Lo que un lavabo nos dice, casi siempre, no procede de su color sino de su forma de envejecer. Un metal se vuelve carácter con los años; el vidrio retiene la luz; el latón cambia bajo el dedo. El material es la palabra más silenciosa de un baño.
Graffe elige sus materiales con tres criterios: ¿cómo se relaciona con el agua, cómo envejece con el tiempo, cómo responde al tacto humano? Latón, acero inoxidable, vidrio soplado a mano. Cada uno con su carácter propio.
Latón
Una aleación de cobre, alrededor del 62 % de su masa. Tras la fundición pasa por catorce etapas. Se pule a mano y se sella con recubrimiento PVD. Con los años, la calidez del cobre se filtra hacia la superficie.
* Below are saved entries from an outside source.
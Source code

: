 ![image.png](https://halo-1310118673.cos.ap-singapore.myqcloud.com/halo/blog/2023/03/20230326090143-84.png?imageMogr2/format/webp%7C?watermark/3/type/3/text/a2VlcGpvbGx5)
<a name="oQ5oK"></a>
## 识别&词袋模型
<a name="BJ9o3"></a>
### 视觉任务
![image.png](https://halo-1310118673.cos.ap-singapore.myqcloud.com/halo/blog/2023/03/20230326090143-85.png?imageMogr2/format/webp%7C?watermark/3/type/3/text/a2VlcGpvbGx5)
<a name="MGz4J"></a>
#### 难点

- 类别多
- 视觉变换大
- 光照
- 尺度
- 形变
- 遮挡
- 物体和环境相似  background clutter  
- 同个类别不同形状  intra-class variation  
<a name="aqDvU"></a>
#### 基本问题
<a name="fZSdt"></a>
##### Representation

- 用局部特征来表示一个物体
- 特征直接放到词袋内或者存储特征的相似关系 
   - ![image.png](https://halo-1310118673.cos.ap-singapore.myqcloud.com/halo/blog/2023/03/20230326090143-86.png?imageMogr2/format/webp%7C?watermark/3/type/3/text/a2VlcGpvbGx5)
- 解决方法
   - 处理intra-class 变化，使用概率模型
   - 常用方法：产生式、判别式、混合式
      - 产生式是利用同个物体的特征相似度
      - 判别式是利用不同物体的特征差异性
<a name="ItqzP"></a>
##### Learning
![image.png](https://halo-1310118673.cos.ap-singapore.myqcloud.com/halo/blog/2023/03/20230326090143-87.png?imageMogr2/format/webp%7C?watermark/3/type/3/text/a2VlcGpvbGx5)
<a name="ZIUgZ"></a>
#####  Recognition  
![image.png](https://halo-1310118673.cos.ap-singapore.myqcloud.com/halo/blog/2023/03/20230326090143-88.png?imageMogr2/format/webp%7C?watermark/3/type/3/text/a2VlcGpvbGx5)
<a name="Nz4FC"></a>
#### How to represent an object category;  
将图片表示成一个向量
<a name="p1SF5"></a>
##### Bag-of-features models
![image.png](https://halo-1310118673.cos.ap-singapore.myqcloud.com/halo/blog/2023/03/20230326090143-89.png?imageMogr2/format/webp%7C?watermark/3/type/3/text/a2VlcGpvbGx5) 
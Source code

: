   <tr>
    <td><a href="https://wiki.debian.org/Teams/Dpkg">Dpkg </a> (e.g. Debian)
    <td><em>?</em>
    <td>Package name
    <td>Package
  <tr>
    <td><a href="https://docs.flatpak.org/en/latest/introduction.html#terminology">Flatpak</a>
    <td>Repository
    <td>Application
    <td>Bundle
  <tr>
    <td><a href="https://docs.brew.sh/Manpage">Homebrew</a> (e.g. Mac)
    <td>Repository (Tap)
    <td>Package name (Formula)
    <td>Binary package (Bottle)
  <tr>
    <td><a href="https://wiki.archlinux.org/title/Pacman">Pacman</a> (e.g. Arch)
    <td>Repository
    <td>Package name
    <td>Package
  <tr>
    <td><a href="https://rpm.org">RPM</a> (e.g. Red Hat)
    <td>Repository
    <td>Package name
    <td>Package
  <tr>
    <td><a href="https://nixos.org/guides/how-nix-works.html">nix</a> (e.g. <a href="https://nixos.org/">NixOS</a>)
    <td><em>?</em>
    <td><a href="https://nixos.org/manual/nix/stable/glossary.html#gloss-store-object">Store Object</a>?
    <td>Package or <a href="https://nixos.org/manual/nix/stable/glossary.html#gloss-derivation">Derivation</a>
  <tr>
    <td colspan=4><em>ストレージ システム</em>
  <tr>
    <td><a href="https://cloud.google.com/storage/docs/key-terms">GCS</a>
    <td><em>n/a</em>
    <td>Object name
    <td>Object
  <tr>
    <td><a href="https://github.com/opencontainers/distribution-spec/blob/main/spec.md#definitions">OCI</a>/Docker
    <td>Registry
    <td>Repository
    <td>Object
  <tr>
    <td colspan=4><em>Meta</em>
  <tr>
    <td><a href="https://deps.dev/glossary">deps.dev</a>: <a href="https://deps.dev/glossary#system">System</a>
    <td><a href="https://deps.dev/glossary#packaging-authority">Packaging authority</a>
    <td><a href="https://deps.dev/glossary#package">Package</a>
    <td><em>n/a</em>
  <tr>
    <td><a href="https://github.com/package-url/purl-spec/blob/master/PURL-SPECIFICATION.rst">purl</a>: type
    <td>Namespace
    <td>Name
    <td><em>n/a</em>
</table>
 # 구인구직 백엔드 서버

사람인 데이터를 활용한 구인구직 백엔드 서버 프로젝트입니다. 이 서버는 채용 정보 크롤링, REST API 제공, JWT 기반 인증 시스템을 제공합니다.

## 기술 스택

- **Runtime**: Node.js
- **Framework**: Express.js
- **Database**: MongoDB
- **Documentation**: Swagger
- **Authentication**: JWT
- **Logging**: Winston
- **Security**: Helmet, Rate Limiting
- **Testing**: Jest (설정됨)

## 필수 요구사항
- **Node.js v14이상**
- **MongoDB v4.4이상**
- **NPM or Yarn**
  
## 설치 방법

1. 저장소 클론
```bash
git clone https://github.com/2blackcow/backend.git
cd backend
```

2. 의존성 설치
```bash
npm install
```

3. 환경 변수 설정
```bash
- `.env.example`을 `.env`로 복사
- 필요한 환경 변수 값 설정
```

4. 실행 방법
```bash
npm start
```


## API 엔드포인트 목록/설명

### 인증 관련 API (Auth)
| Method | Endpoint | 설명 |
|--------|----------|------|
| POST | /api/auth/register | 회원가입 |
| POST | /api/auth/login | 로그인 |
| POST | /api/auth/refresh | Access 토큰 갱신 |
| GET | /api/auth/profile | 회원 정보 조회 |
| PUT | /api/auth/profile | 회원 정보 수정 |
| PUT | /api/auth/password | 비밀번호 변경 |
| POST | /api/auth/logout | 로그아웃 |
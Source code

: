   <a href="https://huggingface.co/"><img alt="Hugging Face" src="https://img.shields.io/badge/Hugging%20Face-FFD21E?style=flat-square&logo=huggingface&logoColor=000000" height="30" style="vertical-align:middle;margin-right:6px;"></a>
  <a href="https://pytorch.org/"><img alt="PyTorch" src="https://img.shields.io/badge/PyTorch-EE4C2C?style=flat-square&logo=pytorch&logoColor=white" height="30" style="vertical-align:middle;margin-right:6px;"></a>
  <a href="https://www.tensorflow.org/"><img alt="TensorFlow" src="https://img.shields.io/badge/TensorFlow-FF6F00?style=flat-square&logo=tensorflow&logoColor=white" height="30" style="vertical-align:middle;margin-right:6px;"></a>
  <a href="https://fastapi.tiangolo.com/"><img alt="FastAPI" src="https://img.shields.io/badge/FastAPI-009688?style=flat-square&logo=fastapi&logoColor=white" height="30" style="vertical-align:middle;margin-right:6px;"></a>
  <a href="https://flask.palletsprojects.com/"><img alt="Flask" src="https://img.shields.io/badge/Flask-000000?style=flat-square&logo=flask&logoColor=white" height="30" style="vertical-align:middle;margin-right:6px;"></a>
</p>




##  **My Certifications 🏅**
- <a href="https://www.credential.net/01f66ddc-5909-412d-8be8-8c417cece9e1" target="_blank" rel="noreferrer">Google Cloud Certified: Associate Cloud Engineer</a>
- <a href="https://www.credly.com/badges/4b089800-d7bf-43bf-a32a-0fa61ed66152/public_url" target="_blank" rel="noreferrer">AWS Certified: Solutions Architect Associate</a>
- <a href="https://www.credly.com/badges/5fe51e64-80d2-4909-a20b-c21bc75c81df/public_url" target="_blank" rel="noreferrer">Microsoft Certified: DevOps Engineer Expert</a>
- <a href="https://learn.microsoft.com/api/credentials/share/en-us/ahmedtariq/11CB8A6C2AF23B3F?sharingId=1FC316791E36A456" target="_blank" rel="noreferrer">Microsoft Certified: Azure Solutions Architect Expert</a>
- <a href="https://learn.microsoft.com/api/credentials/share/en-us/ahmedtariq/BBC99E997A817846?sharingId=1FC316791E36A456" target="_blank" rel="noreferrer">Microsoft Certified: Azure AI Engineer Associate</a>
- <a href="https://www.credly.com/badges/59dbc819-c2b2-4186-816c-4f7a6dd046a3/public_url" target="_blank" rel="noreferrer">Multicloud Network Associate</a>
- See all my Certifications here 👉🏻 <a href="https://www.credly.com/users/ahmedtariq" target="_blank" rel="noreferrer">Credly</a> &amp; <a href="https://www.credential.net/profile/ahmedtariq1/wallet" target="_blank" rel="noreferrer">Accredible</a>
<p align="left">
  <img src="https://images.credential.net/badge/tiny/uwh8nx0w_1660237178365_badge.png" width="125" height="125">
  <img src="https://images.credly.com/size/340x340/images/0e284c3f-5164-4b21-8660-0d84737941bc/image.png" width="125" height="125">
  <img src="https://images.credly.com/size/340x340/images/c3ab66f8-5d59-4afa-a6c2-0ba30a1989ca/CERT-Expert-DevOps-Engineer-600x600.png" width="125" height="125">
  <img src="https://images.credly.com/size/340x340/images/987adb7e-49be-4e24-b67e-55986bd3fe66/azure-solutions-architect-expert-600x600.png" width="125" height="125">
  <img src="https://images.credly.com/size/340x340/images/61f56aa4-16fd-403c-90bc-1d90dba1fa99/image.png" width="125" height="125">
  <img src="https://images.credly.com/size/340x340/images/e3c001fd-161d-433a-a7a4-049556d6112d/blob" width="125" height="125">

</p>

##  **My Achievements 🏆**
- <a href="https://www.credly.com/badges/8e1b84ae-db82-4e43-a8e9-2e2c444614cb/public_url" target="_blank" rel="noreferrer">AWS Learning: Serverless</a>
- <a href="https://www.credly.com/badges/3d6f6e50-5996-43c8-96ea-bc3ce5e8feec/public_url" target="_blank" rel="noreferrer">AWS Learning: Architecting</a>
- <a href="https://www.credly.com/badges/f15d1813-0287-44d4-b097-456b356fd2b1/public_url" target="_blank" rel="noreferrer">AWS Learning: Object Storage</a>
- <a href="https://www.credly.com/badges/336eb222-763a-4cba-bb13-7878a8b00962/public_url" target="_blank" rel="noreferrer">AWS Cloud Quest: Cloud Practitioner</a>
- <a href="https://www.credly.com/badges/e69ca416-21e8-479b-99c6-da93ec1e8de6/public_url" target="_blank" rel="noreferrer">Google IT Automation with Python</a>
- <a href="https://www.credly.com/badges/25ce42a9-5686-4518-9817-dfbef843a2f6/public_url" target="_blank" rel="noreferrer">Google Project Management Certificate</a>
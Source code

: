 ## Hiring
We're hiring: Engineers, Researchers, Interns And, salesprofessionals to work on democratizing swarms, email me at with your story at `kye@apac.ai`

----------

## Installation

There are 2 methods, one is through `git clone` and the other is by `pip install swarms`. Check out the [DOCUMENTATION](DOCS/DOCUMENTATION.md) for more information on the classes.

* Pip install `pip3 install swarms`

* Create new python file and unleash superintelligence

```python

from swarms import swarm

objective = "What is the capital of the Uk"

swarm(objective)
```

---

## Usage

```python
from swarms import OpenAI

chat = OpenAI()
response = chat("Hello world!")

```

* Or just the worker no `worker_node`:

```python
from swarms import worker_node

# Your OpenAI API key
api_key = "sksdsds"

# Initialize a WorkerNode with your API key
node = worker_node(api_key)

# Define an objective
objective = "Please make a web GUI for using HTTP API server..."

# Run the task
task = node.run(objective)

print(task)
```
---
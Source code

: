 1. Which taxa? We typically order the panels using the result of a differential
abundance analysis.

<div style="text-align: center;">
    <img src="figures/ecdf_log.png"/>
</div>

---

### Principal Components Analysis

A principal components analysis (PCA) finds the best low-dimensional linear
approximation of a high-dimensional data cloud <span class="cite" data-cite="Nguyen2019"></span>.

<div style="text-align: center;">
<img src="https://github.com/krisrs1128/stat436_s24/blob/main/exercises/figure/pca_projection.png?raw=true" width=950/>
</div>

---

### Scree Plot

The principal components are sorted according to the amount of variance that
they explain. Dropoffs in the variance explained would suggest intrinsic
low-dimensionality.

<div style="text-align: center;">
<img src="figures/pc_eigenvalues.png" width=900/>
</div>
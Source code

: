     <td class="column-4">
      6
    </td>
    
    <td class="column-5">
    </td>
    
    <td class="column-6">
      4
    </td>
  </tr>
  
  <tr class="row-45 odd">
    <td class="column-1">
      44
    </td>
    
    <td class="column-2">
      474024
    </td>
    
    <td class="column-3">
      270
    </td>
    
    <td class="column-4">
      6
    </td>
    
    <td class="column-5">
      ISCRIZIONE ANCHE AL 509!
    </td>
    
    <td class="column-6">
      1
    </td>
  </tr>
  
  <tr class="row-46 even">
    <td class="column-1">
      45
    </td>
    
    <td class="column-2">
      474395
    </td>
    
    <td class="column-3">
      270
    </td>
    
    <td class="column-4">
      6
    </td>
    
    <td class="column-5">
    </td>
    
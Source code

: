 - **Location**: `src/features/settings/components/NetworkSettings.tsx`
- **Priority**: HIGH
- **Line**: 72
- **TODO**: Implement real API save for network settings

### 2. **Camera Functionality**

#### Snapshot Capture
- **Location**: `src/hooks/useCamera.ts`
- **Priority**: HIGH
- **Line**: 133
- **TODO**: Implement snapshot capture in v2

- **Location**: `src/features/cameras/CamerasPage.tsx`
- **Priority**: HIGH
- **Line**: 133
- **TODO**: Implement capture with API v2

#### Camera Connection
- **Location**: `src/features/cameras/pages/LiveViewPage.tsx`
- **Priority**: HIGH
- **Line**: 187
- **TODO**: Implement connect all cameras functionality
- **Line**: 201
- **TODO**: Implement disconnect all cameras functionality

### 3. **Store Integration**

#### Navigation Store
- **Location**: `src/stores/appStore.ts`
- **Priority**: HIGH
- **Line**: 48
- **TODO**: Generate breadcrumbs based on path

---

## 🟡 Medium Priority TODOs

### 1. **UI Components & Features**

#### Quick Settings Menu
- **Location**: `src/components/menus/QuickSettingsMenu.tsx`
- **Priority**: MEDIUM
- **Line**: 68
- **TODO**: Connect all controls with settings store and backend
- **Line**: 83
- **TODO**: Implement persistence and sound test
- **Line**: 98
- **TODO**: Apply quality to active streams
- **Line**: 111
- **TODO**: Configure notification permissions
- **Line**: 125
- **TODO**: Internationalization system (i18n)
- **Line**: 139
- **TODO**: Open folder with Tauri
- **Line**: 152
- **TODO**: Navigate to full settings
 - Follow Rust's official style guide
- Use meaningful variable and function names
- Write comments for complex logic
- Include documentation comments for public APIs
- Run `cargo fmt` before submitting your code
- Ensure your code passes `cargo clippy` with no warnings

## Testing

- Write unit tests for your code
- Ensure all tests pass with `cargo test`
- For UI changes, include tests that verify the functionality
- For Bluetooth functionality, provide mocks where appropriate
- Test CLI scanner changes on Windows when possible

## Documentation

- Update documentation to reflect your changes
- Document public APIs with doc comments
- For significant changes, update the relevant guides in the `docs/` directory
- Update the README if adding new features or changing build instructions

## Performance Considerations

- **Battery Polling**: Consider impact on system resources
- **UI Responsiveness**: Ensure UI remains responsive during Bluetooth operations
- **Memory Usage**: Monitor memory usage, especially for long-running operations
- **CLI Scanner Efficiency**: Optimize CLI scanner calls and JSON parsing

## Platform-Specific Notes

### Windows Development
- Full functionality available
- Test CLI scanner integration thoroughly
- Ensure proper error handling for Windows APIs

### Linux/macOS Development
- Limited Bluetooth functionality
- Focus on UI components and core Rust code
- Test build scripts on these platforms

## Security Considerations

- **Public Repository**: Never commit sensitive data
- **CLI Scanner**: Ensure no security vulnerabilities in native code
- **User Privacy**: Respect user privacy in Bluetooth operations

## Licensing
No es un defecto: es la firma del material.
Acero inoxidable
El cuerpo de un lavabo monobloque. Se funde en una sola pieza, sin junturas. La superficie acepta los acabados PVD — oro, oro rosa, negro — sin desnaturalizar el metal de base. La huella dactilar no permanece; el agua no deja sedimento.
Vidrio
El vidrio soplado a mano, en las colecciones Aura y Crystaline, conserva la huella de su artesano. Pequeñas variaciones de espesor, de transparencia, de color — intencionales. Cada pieza es única; ninguna duplica exactamente a la siguiente.
Un material elegido bien hace lo siguiente: en lugar de envejecer, se vuelve más profundo. Esa profundidad es la mejor promesa que una pieza puede hacerle a quien la usa todos los días.